DATASET CONTENT:
────────────────────
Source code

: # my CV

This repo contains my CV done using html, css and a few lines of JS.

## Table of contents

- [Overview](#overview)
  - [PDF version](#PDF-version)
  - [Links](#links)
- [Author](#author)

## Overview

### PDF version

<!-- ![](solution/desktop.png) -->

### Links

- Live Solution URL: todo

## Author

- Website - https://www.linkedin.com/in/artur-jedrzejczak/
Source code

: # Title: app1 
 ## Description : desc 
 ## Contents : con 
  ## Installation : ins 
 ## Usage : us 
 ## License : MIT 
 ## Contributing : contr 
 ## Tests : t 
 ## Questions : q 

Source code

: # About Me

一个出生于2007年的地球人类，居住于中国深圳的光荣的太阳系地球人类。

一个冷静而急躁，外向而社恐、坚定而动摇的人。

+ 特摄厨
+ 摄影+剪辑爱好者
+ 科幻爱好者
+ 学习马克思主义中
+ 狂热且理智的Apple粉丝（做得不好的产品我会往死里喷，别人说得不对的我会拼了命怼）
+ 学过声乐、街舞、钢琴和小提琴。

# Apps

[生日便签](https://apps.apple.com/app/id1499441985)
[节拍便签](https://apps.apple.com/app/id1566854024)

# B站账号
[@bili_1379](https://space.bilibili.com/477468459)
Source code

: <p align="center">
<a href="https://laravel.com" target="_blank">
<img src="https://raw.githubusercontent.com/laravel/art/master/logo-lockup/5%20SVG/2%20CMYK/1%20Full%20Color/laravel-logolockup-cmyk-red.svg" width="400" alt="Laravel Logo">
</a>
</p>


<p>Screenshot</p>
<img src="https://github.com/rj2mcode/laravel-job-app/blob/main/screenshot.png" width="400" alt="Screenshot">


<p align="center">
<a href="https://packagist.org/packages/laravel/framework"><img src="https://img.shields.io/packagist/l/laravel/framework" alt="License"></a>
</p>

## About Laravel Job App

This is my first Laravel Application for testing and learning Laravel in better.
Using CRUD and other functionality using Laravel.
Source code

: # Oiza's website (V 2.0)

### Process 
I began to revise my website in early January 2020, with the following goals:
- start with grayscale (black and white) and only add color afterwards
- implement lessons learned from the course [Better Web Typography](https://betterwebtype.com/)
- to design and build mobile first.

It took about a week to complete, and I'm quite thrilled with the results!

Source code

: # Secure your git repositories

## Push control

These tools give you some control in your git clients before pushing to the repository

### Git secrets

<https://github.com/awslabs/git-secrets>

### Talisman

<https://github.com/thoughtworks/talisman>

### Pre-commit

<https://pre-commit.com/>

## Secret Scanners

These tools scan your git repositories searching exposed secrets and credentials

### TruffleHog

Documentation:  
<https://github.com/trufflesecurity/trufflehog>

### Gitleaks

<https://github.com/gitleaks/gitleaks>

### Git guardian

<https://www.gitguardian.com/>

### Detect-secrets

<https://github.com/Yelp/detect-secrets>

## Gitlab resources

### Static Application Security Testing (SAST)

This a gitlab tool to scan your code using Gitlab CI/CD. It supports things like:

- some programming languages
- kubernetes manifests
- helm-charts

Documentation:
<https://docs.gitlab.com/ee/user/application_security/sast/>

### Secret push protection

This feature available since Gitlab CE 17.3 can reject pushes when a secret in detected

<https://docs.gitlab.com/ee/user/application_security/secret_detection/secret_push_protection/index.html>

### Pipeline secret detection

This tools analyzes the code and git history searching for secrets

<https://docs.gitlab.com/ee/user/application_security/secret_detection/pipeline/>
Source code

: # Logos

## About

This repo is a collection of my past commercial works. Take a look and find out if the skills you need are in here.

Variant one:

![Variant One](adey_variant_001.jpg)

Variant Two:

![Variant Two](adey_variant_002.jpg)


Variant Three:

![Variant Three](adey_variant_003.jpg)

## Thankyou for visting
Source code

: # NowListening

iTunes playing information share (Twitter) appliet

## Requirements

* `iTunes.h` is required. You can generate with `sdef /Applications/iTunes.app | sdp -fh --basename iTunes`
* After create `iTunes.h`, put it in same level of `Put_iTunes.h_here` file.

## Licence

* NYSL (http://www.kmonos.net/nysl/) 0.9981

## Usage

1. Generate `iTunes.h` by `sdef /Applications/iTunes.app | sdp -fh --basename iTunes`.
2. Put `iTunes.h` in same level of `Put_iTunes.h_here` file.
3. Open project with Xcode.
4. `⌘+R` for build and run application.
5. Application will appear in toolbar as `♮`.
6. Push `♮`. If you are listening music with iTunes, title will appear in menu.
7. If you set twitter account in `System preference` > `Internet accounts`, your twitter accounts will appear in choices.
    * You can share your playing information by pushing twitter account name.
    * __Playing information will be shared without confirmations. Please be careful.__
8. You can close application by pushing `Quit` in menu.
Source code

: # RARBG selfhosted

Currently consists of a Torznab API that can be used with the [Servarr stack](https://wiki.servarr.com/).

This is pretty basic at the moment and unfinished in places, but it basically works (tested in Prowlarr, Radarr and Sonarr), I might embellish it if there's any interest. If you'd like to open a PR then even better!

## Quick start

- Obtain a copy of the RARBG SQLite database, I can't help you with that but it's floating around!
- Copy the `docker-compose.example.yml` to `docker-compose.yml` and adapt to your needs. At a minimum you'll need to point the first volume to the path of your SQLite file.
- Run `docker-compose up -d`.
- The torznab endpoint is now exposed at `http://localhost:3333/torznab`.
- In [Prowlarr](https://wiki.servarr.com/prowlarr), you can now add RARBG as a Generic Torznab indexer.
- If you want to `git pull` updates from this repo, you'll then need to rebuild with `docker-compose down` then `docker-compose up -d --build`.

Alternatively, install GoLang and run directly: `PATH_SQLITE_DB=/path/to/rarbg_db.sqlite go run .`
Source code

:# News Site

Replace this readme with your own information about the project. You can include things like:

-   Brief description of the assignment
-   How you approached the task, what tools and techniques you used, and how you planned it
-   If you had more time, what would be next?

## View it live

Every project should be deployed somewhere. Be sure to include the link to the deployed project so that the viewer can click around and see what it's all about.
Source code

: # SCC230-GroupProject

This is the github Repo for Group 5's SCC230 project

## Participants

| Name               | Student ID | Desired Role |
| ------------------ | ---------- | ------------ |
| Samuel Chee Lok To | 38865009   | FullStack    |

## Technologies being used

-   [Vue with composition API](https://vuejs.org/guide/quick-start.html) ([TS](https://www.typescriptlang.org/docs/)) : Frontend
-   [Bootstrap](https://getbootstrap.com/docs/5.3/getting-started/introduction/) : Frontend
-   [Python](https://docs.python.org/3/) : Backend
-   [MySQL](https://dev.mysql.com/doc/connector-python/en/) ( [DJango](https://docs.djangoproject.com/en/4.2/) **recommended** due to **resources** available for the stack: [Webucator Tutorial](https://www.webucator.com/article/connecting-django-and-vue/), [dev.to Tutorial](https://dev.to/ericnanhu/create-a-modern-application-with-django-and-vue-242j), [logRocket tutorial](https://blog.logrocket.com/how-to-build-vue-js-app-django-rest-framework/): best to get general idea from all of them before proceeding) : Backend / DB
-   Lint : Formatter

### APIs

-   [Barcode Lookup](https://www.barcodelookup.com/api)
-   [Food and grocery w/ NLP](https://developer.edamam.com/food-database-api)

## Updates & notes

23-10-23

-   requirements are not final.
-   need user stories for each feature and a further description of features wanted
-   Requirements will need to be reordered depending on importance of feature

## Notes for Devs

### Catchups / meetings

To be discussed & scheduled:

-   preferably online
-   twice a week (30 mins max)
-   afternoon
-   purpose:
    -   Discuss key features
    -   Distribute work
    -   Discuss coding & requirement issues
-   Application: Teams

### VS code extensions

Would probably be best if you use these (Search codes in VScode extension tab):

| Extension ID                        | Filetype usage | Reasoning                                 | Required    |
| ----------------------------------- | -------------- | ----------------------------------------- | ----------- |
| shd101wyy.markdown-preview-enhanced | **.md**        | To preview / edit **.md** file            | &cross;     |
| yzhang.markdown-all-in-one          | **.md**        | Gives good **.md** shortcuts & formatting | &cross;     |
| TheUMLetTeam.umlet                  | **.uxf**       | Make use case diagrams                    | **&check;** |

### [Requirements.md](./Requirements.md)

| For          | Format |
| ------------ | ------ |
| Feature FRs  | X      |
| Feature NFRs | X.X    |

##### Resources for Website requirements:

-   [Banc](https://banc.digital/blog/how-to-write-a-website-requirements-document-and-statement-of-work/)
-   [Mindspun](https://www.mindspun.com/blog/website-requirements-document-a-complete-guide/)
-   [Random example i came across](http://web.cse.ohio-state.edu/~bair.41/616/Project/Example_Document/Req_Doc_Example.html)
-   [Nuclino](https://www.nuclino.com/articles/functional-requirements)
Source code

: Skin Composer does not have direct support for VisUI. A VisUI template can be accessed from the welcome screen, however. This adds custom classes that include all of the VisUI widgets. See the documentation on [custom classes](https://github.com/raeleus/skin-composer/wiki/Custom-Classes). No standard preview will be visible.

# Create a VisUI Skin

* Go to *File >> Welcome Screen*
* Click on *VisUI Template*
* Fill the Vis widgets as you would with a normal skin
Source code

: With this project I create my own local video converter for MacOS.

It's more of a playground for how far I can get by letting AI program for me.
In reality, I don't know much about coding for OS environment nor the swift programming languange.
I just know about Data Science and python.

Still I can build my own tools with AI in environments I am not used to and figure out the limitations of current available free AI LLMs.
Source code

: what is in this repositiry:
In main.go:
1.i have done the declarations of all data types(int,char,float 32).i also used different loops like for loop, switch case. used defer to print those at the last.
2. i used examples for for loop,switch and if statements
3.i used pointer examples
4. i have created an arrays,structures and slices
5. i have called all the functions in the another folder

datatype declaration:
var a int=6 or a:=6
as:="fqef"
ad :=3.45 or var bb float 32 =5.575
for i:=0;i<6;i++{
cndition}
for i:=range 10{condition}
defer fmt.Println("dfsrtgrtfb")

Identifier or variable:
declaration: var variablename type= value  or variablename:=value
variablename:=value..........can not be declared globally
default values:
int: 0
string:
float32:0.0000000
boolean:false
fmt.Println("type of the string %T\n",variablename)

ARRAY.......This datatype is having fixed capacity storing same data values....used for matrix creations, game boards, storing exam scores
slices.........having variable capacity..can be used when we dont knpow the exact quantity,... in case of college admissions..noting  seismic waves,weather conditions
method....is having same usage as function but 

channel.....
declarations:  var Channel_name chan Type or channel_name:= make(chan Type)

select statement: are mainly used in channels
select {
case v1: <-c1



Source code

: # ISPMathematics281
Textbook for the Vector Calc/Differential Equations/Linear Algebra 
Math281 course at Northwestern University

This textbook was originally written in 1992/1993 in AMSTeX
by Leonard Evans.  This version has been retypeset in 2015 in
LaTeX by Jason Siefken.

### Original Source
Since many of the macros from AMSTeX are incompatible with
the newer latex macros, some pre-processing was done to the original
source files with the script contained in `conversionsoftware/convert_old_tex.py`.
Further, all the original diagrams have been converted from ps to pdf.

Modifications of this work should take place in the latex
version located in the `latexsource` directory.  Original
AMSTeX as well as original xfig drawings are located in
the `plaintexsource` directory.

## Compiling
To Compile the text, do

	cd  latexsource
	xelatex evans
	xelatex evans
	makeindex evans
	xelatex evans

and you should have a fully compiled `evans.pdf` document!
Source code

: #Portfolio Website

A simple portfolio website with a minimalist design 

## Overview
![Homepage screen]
────────────────────
HOW TO COMPLETE THIS TASK: Tally up the lines in the records containing the word "control", then give the count and nothing else.

OUTPUT FOR THIS EXERCISE: 2